Nickelodeon presents the 'little people's' annual celebrity choice awards


Who says kids are lightweights in the entertainment world? Consider the industry clout of "Home Alone's" Macaulay Culkin. Or New Kids on the Block. Or Bart Simpson. Or you!

In Nickelodeon's Fifth Annual Kids' Choice Awards, even non-Hollywood kids get a say in determining who's who in the entertainment world. A sort of "Little People's Choice Awards," the show recognizes the 15-and-under set's preferences determined by a nationwide poll of more than 2,500 people in that age group. The twelve categories include favorite song, favorite male and female athletes and favorite TV and movie actors and actresses. This year, a special category--the Kids' Choice Hall of Fame--will be determined through a special phone number where mini-moguls can call (with parental permission, of course) to further the career of either Paula Abdul, Michael Jordan or Arnold Schwarzenegger.

"The Fifth Annual Kids' Choice Awards," Monday 7- p.m., Wednesday 5- p.m. and Saturday 8:30 p.m. Nickelodeon. For all ages.


Linda Alvarez, Kent Shocknek and Carla Aragon host Schools Running on Empty (Today 3-3:30 p.m. KNBC), a locally produced special that looks at the impact of budget cuts on Southern California schools. For parents.

In a special episode of Big Brother Jake (today 6-6:30 p.m.; Friday 7-7:30 p.m. the Family Channel), the sitcom about a former Hollywood stuntman who goes back to Brooklyn to help run a foster home, the love of two foster brothers is tested when they learn a secret about their past. For all ages.

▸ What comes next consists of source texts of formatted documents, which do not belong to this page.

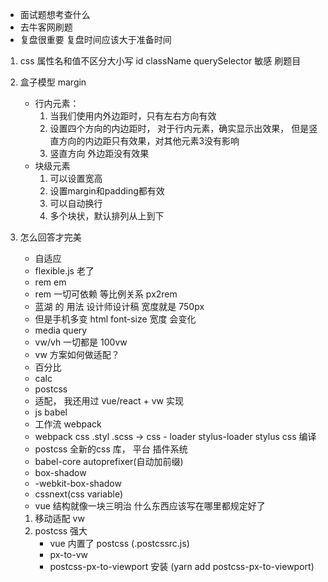 - 面试题想考查什么
- 去牛客网刷题
- 复盘很重要 复盘时间应该大于准备时间

1. css 属性名和值不区分大小写
    id className querySelector 敏感
    刷题目

2. 盒子模型
    margin
    - 行内元素：
        1. 当我们使用内外边距时，只有左右方向有效
        2. 设置四个方向的内边距时， 对于行内元素，确实显示出效果， 但是竖直方向的内边距只有效果，对其他元素3没有影响 
        3. 竖直方向 外边距没有效果
    - 块级元素
        1. 可以设置宽高
        2. 设置margin和padding都有效
        3. 可以自动换行
        4. 多个块状，默认排列从上到下

3. 怎么回答才完美
    - 自适应
    - flexible.js 老了
    - rem em
    - rem 一切可依赖 等比例关系 px2rem
    - 蓝湖 的 用法 设计师设计稿 宽度就是 750px
    - 但是手机多变 html font-size 宽度 会变化
    - media query
    - vw/vh 一切都是 100vw
    - vw 方案如何做适配？
    - 百分比
    - calc
    - postcss
    - 适配， 我还用过 vue/react + vw 实现
    - js babel
    - 工作流 webpack
    - webpack css .styl .scss -> css - loader stylus-loader stylus css 编译
    - postcss 全新的css 库， 平台 插件系统
    - babel-core autoprefixer(自动加前缀)
    - box-shadow
    - -webkit-box-shadow
    - cssnext(css variable)
    - vue 结构就像一块三明治 什么东西应该写在哪里都规定好了
    1. 移动适配
        vw
    2. postcss 强大
        - vue 内置了 postcss (.postcssrc.js)
        - px-to-vw
        - postcss-px-to-viewport 安装 (yarn add postcss-px-to-viewport)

In Disney's 1985 film The Journey of Natty Gann (today 7-9 p.m. early Monday 3-5 a.m.; Saturday 9-11 p.m. the Disney Channel), a young girl, accompanied by an intelligent wolf, travels west during the Great Depression to find her father. For all ages.

April 22 is Earth Day, and the animated musical Earthday Birthday (Monday 7-7:30 a.m. and 4-4:30 p.m. HBO) celebrates by encouraging children to help save the planet. Animated fairies, baby dinosaurs and forest animals help get the message across. For 2- to 11-year-olds.

Kids on Kids on Kids (Tuesday 7:05-7:30 p.m. HBO) talks freely with the youth of America on topics ranging from love to what they want to be when they grow up. For all ages.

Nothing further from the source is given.